Por más devotos que fueran sus padres, tempranamente reconocieron que lo que Vincent necesitaba con mayor urgencia era un trabajo bueno y seguro para contrarrestar su ya evidente neurastenia y preocupación obsesiva por la religión. En 1869, por recomendación de un tío empresario, fue a trabajar como aprendiz a la sucursal de La Haya de los comerciantes de arte Goupil y Cie. Allí se le sumó cuatro años después su hermano menor Theo, quien iba a jugar un rol crucial en su vida y su obra; es probable que sin su apoyo espiritual y, más aun, sin su apoyo económico, Vincent no habría podido sobrevivir como artista.
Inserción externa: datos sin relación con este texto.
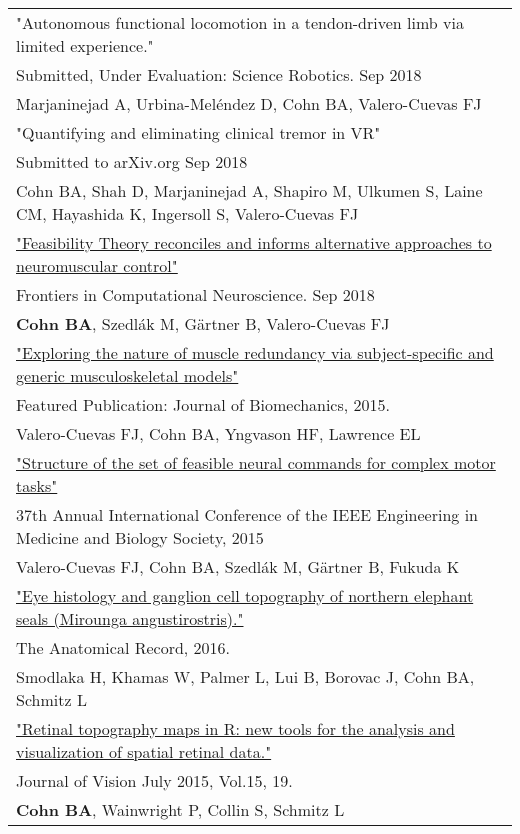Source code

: \documentclass[10pt,a4paper]{article}
\begin{document}
  \vspace*{1mm}\begin{tabularx}{17cm}{X}

   "Autonomous functional locomotion in a tendon-driven limb via limited experience."\\
   Submitted, Under Evaluation: Science Robotics. Sep 2018 \\
   Marjaninejad A, Urbina-Meléndez D, Cohn BA, Valero-Cuevas FJ\\[2mm]

    "Quantifying and eliminating clinical tremor in VR"\\
    Submitted to arXiv.org Sep 2018 \\
    Cohn BA, Shah D, Marjaninejad A, Shapiro M, Ulkumen S, Laine CM, Hayashida K, Ingersoll S, Valero­-Cuevas FJ \\[2mm]


   \href{https://github.com/bc/resume/raw/master/papers/cohn_et_al_2018_frontiers.pdf}{"Feasibility Theory reconciles and informs alternative approaches to neuromuscular control"}\\
   Frontiers in Computational Neuroscience. Sep 2018 \\
	 \textbf{Cohn BA}, Szedl\'{a}k M, G{\"a}rtner B, Valero-Cuevas FJ \\[2mm]

    \href{https://github.com/bc/resume/raw/master/papers/valero_cuevas_2015_job.pdf}{"Exploring the nature of muscle redundancy via subject-specific and generic musculoskeletal models" }\\
    Featured Publication: Journal of Biomechanics, 2015. \\
    Valero-Cuevas FJ, Cohn BA, Yngvason HF, Lawrence EL \\[2mm]

    \href{https://github.com/bc/resume/raw/master/papers/valero_cuevas_et_al_2015_ieee_embs.pdf}{"Structure of the set of feasible neural commands for complex motor tasks" }\\
    37th Annual International Conference of the IEEE Engineering in Medicine and Biology Society, 2015 \\
    Valero-Cuevas FJ, Cohn BA, Szedl\'{a}k M, G{\"a}rtner B, Fukuda K \\[2mm]

    \href{smodlaka_et_al_2016_the_anatomical_record.pdf}{"Eye histology and ganglion cell topography of northern elephant seals (Mirounga angustirostris)."} \\
    The Anatomical Record, 2016. \\
    Smodlaka H, Khamas W, Palmer L, Lui B, Borovac J, Cohn BA, Schmitz L \\[2mm]

    \href{https://github.com/bc/resume/raw/master/papers/cohn_et_al_2015_jov.pdf}{"Retinal topography maps in R: new tools for the analysis and visualization of spatial retinal data."} \\
    Journal of Vision July 2015, Vol.15, 19. \\
    \textbf{Cohn BA}, Wainwright P, Collin S, Schmitz L \\[2mm]

    
  \end{tabularx}
\end{document}
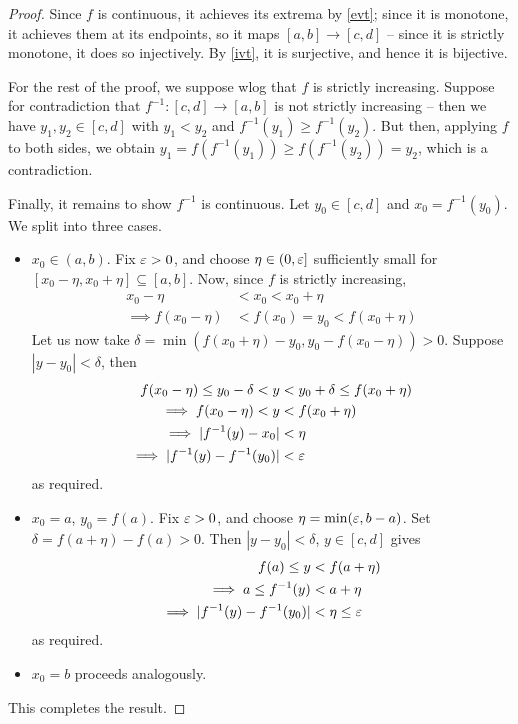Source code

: \documentclass{../template/note}
\begin{document}
    \begin{proof}
        Since \(f\) is continuous, it achieves its extrema by \cref{evt}; since it is monotone, it achieves them at its endpoints, so it maps \([a, b] \to [c, d]\) -- since it is strictly monotone, it does so injectively. By \cref{ivt}, it is surjective, and hence it is bijective.

        For the rest of the proof, we suppose wlog that \(f\) is strictly increasing. Suppose for contradiction that \(f^{-1}: [c, d] \to [a, b]\) is not strictly increasing -- then we have \(y_1, y_2 \in [c, d]\) with \(y_1 < y_2\) and \(f^{-1}(y_1) \geq f^{-1}(y_2)\). But then, applying \(f\) to both sides, we obtain \(y_1 = f(f^{-1}(y_1)) \geq f(f^{-1}(y_2)) = y_2\), which is a contradiction.

        Finally, it remains to show \(f^{-1}\) is continuous. Let \(y_0 \in [c, d]\) and \(x_0 = f^{-1}(y_0)\). We split into three cases.
        \begin{itemize}
            \item \(x_0 \in (a, b)\). Fix \(\eps > 0\), and choose \(\eta \in (0, \eps]\) sufficiently small for \([x_0 - \eta, x_0 + \eta] \subseteq [a, b]\). Now, since \(f\) is strictly increasing,
            \begin{align*}
                x_0 - \eta &< x_0 < x_0 + \eta \\
                \implies f(x_0 - \eta) &< f(x_0) = y_0 < f(x_0 + \eta)
            \end{align*}
            Let us now take \(\delta = \min(f(x_0 + \eta) - y_0, y_0 - f(x_0 - \eta)) > 0\). Suppose \(|y-y_0| < \delta\), then
            \begin{align*}
                f(x_0 - \eta) \leq y_0 - \delta < y &< y_0 + \delta \leq f(x_0 + \eta) \\
                \implies f(x_0 - \eta) < y &< f(x_0 + \eta) \\
                \implies |f^{-1}(y) - x_0| &< \eta \\
                \implies |f^{-1}(y) - f^{-1}(y_0)| &< \eps
            \end{align*}
            as required.
            \item \(x_0 = a\), \(y_0 = f(a)\). Fix \(\eps > 0\), and choose \(\eta = \min(\eps, b-a)\). Set \(\delta = f(a + \eta) - f(a) > 0\). Then \(|y-y_0| < \delta\), \(y \in [c, d]\) gives
            \begin{align*}
                f(a) \leq y &< f(a + \eta) \\
                \implies a \leq f^{-1}(y) &< a + \eta \\
                \implies |f^{-1}(y)-f^{-1}(y_0)| &< \eta \leq \eps
            \end{align*}
            as required.
            \item \(x_0 = b\) proceeds analogously.               
        \end{itemize}
        This completes the result.        
    \end{proof}
    
\end{document}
Posteriormente Vincent fue trasladado a la sucursal de Londres y luego a la de París de Goupil, pero la firma lo despidió, amable pero definitivamente, en 1876. Volvió a Inglaterra y, de entre todos los trabajos posibles, halló un puesto en una escuela de Ramsgate, y luego en la misma escuela cuando esta se mudó a Londres. Él y otro maestro eran responsables de los veinticuatro alumnos entre las seis de la mañana y las ocho de la noche. Van Gogh enseñó “un poco de todo”, lo que incluía francés, alemán, matemáticas y “recitado”, y en su tiempo libre hacía trabajos ocasionales en la escuela. Si bien parece haber sido un buen maestro, lo que realmente quería era enseñar la palabra del Señor mediante los Evangelios. De modo que desde el principio estuvo suspendido entre el arte y la religión, los dos polos magnéticos de su vida.